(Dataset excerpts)
==================================================
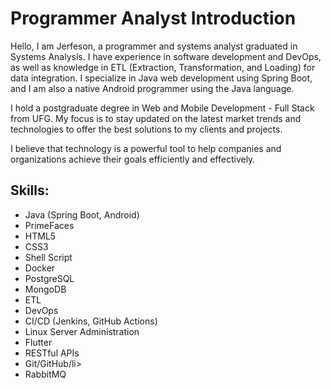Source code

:<!DOCTYPE html>
<html lang="en-US">
<head>
    <meta charset="UTF-8">
    <meta name="viewport" content="width=device-width, initial-scale=1.0">
    <title>Programmer Analyst Introduction</title>
</head>
<body>
    <h1>Programmer Analyst Introduction</h1>

   <p>Hello, I am Jerfeson, a programmer and systems analyst graduated in Systems Analysis. I have experience in software development and DevOps, as well as knowledge in ETL (Extraction, Transformation, and Loading) for data integration. I specialize in Java web development using Spring Boot, and I am also a native Android programmer using the Java language.</p>

<p>I hold a postgraduate degree in Web and Mobile Development - Full Stack from UFG. My focus is to stay updated on the latest market trends and technologies to offer the best solutions to my clients and projects.</p>

<p>I believe that technology is a powerful tool to help companies and organizations achieve their goals efficiently and effectively.</p>

<h2>Skills:</h2>
<ul>
    <li>Java (Spring Boot, Android)</li>
    <li>PrimeFaces</li>
    <li>HTML5</li>
    <li>CSS3</li>
    <li>Shell Script</li>
    <li>Docker</li>
    <li>PostgreSQL</li>
    <li>MongoDB</li>
    <li>ETL</li>
    <li>DevOps</li>
    <li>CI/CD (Jenkins, GitHub Actions)</li>
    <li>Linux Server Administration</li>
    <li>Flutter</li>
    <li>RESTful APIs</li>
    <li>Git/GitHub/li>
    <li>RabbitMQ</li>
</ul>


<script>
    console.log("Welcome to my portfolio!");
</script>
</body>
</html>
==================================================
From the first line to the last, repeat the records exactly. Leave out the pictures.

Source code

:<!DOCTYPE html>
<html lang="en-US">
<head>
    <meta charset="UTF-8">
    <meta name="viewport" content="width=device-width, initial-scale=1.0">
    <title>Programmer Analyst Introduction</title>
</head>
<body>
    <h1>Programmer Analyst Introduction</h1>

   <p>Hello, I am Jerfeson, a programmer and systems analyst graduated in Systems Analysis. I have experience in software development and DevOps, as well as knowledge in ETL (Extraction, Transformation, and Loading) for data integration. I specialize in Java web development using Spring Boot, and I am also a native Android programmer using the Java language.</p>

<p>I hold a postgraduate degree in Web and Mobile Development - Full Stack from UFG. My focus is to stay updated on the latest market trends and technologies to offer the best solutions to my clients and projects.</p>

<p>I believe that technology is a powerful tool to help companies and organizations achieve their goals efficiently and effectively.</p>

<h2>Skills:</h2>
<ul>
    <li>Java (Spring Boot, Android)</li>
    <li>PrimeFaces</li>
    <li>HTML5</li>
    <li>CSS3</li>
    <li>Shell Script</li>
    <li>Docker</li>
    <li>PostgreSQL</li>
    <li>MongoDB</li>
    <li>ETL</li>
    <li>DevOps</li>
    <li>CI/CD (Jenkins, GitHub Actions)</li>
    <li>Linux Server Administration</li>
    <li>Flutter</li>
    <li>RESTful APIs</li>
    <li>Git/GitHub/li>
    <li>RabbitMQ</li>
</ul>


<script>
    console.log("Welcome to my portfolio!");
</script>
</body>
</html>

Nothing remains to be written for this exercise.